_WORK ITEM_
Scan the entries for lines with "eargmd" and say how many there are, with nothing more.

[Extracted data entries]

>>>>>

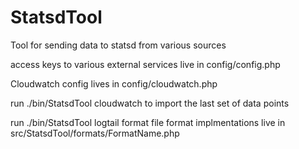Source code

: StatsdTool
==================

Tool for sending data to statsd from various sources

access keys to various external services live in config/config.php

Cloudwatch config lives in
config/cloudwatch.php

run ./bin/StatsdTool cloudwatch to import the last set of data points


run ./bin/StatsdTool logtail format file
format implmentations live in src/StatsdTool/formats/FormatName.php
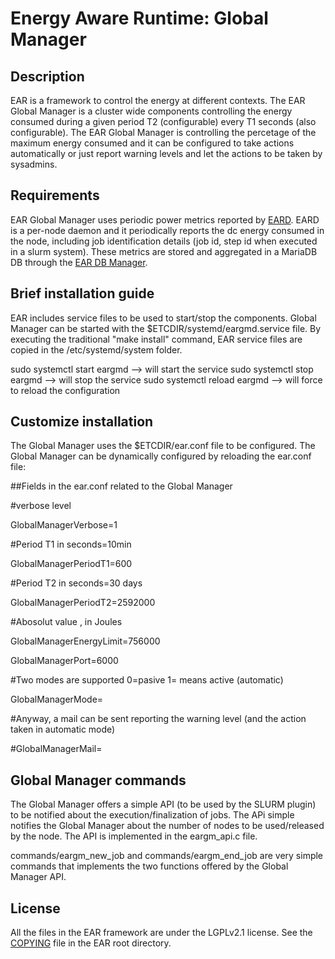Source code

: # Energy Aware Runtime: Global Manager
Description
-----------

EAR is a framework to control the energy at different contexts. The EAR Global Manager is a cluster wide components controlling the energy consumed during a given period T2 (configurable) every T1 seconds (also configurable). The EAR Global Manager is controlling the percetage of the maximum energy consumed and it can be configured to take actions automatically or just report warning levels and let the actions to be taken by sysadmins. 

Requirements
------------

EAR Global Manager uses periodic power metrics reported by [EARD](../daemon/README.md). EARD is a per-node daemon and it periodically reports the dc energy consumed in the node, including job identification details (job id, step id when executed in a slurm system). These metrics are stored and aggregated in a MariaDB DB through the [EAR DB Manager](../database_cache/REAME.md).

Brief installation guide
------------------------

EAR includes service files to be used to start/stop the components. Global Manager can be started with the $ETCDIR/systemd/eargmd.service file. By executing the traditional "make install" command, EAR service files are copied in the /etc/systemd/system folder.

sudo systemctl start eargmd --> will start the service 
sudo systemctl stop eargmd --> will stop the service 
sudo systemctl reload eargmd --> will force to reload the configuration  

Customize installation
----------------------

The Global Manager uses the $ETCDIR/ear.conf file to be configured. The Global Manager can be dynamically configured by reloading the ear.conf file:

##Fields in the ear.conf related to the Global Manager

#verbose level

GlobalManagerVerbose=1

#Period T1 in seconds=10min

GlobalManagerPeriodT1=600

#Period T2 in seconds=30 days

GlobalManagerPeriodT2=2592000

#Abosolut value , in Joules

GlobalManagerEnergyLimit=756000

GlobalManagerPort=6000

#Two modes are supported 0=pasive 1= means active (automatic)

GlobalManagerMode=

#Anyway, a mail can be sent reporting the warning level (and the action taken in automatic mode)

#GlobalManagerMail=



Global Manager commands
----------------------

The Global Manager  offers a simple API (to be used by the SLURM plugin) to be notified about the execution/finalization of jobs. The APi simple notifies the Global Manager about the number of nodes to be used/released by the node. The API is implemented in the eargm_api.c file.

commands/eargm_new_job and commands/eargm_end_job are very simple commands that implements the two functions offered by the Global Manager API.


License
-------
All the files in the EAR framework are under the LGPLv2.1 license. See the [COPYING](../../COPYING) file in the EAR root directory.  
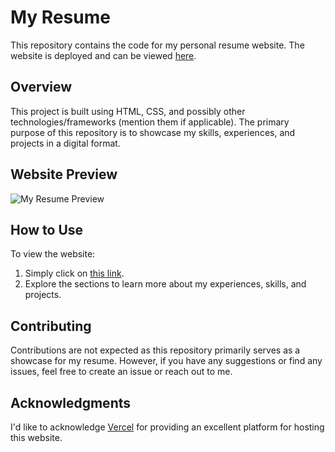 # My Resume

This repository contains the code for my personal resume website. The website is deployed and can be viewed [here](https://my-resume-seven-neon.vercel.app).

## Overview

This project is built using HTML, CSS, and possibly other technologies/frameworks (mention them if applicable). The primary purpose of this repository is to showcase my skills, experiences, and projects in a digital format.

## Website Preview

![My Resume Preview](/preview-resume.png)

## How to Use

To view the website:

1. Simply click on [this link](https://my-resume-seven-neon.vercel.app).
2. Explore the sections to learn more about my experiences, skills, and projects.

## Contributing

Contributions are not expected as this repository primarily serves as a showcase for my resume. However, if you have any suggestions or find any issues, feel free to create an issue or reach out to me.

## Acknowledgments

I'd like to acknowledge [Vercel](https://vercel.com/) for providing an excellent platform for hosting this website.
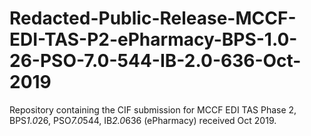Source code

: # Redacted-Public-Release-MCCF-EDI-TAS-P2-ePharmacy-BPS-1.0-26-PSO-7.0-544-IB-2.0-636-Oct-2019
Repository containing the CIF submission for MCCF EDI TAS Phase 2, BPS*1.0*26, PSO*7.0*544, IB*2.0*636 (ePharmacy) received Oct 2019.
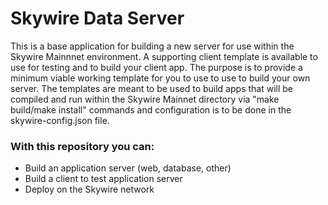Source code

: # Skywire Data Server
This is a base application for building a new server for use within the Skywire Mainnnet environment.
A supporting client template is available to use for testing and to build your client app. The purpose is to provide a minimum 
viable working template for you to use to use to build your own server. The templates are meant to be used to build apps that will be compiled and run within the Skywire Mainnet directory via "make build/make install" commands and configuration is to be done in the skywire-config.json file.

### With  this repository you can:
- Build an application server (web, database, other)
- Build a client to test application server
- Deploy on the Skywire network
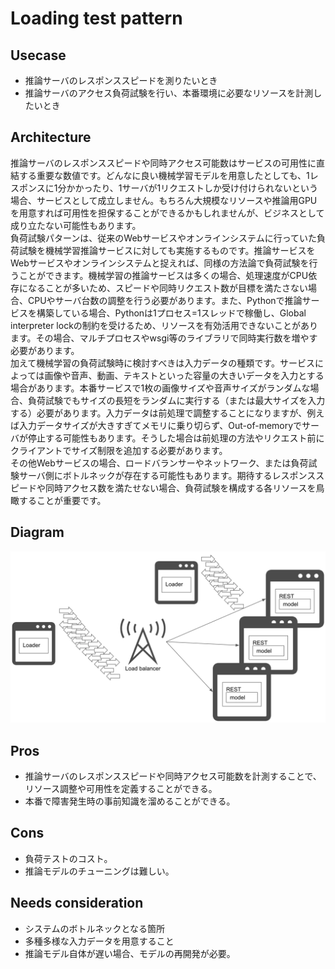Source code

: # Loading test pattern

## Usecase
- 推論サーバのレスポンススピードを測りたいとき
- 推論サーバのアクセス負荷試験を行い、本番環境に必要なリソースを計測したいとき

## Architecture
推論サーバのレスポンススピードや同時アクセス可能数はサービスの可用性に直結する重要な数値です。どんなに良い機械学習モデルを用意したとしても、1レスポンスに1分かかったり、1サーバが1リクエストしか受け付けられないという場合、サービスとして成立しません。もちろん大規模なリソースや推論用GPUを用意すれば可用性を担保することができるかもしれませんが、ビジネスとして成り立たない可能性もあります。<br>
負荷試験パターンは、従来のWebサービスやオンラインシステムに行っていた負荷試験を機械学習推論サービスに対しても実施するものです。推論サービスをWebサービスやオンラインシステムと捉えれば、同様の方法論で負荷試験を行うことができます。機械学習の推論サービスは多くの場合、処理速度がCPU依存になることが多いため、スピードや同時リクエスト数が目標を満たさない場合、CPUやサーバ台数の調整を行う必要があります。また、Pythonで推論サービスを構築している場合、Pythonは1プロセス=1スレッドで稼働し、Global interpreter lockの制約を受けるため、リソースを有効活用できないことがあります。その場合、マルチプロセスやwsgi等のライブラリで同時実行数を増やす必要があります。<br>
加えて機械学習の負荷試験時に検討すべきは入力データの種類です。サービスによっては画像や音声、動画、テキストといった容量の大きいデータを入力とする場合があります。本番サービスで1枚の画像サイズや音声サイズがランダムな場合、負荷試験でもサイズの長短をランダムに実行する（または最大サイズを入力する）必要があります。入力データは前処理で調整することになりますが、例えば入力データサイズが大きすぎてメモリに乗り切らず、Out-of-memoryでサーバが停止する可能性もあります。そうした場合は前処理の方法やリクエスト前にクライアントでサイズ制限を追加する必要があります。<br>
その他Webサービスの場合、ロードバランサーやネットワーク、または負荷試験サーバ側にボトルネックが存在する可能性もあります。期待するレスポンススピードや同時アクセス数を満たせない場合、負荷試験を構成する各リソースを鳥瞰することが重要です。

## Diagram
![diagram](diagram.png)


## Pros
- 推論サーバのレスポンススピードや同時アクセス可能数を計測することで、リソース調整や可用性を定義することができる。
- 本番で障害発生時の事前知識を溜めることができる。

## Cons
- 負荷テストのコスト。
- 推論モデルのチューニングは難しい。

## Needs consideration
- システムのボトルネックとなる箇所
- 多種多様な入力データを用意すること
- 推論モデル自体が遅い場合、モデルの再開発が必要。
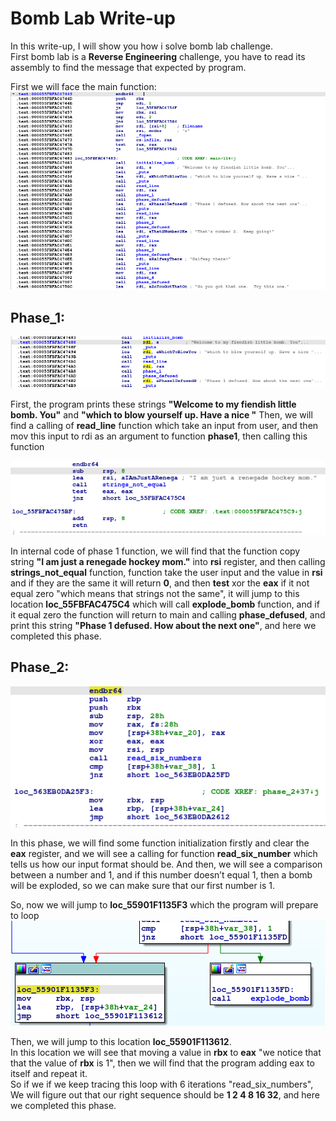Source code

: # Bomb Lab Write-up
In this write-up, I will show you how i solve bomb lab challenge. <br>
First bomb lab is a **Reverse Engineering** challenge, you have to read its assembly to find the message that expected by program. <br>

First we will face the main function:
![](/pics/main_asm.png)

## Phase_1:

![](/pics/phase_1_out.png)

First, the program prints these strings **"Welcome to my fiendish little bomb. You"** and **"which to blow yourself up. Have a nice "**
Then, we will find a calling of **read_line** function which take an input from user, and then mov this input to rdi as an argument to function **phase1**, then calling this function

![](/pics/phase1_internal.png)

In internal code of phase 1 function, we will find that the function copy string **"I am just a renegade hockey mom."** into **rsi** register, and then calling **strings_not_equal** function, function take the user input and the value in **rsi** and if they are the same it will return **0**, and then **test** xor the **eax** if it not equal zero "which means that strings not the same", it will jump to this location **loc_55FBFAC475C4** which will call **explode_bomb** function, and if it equal zero the function will return to main and calling **phase_defused**, and print this string **"Phase 1 defused. How about the next one"**, and here we completed this phase.<br>

## Phase_2:

![](/pics/phase2_internal.png)

In this phase, we will find some function initialization firstly and clear the **eax** register, and we will see a calling for function **read_six_number** which tells us how our input format should be.
And then, we will see a comparison between a number and 1, and if this number doesn’t equal 1, then a bomb will be exploded, so we can make sure that our first number is 1.

So, now we will jump to **loc_55901F1135F3** which the program will prepare to loop
![](/pics/prepare_to_loop_p2.png)

Then, we will jump to this location **loc_55901F113612**. <br>
In this location we will see that moving a value in **rbx** to **eax** "we notice that that the value of **rbx** is 1", then we will find that the program adding eax to itself and repeat it. <br>
So if we if we keep tracing this loop with 6 iterations "read_six_numbers", We will figure out that our right sequence should be **1 2 4 8 16 32**, and here we completed this phase. <br>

<<<<<

_RESULT OF THIS TASK_
4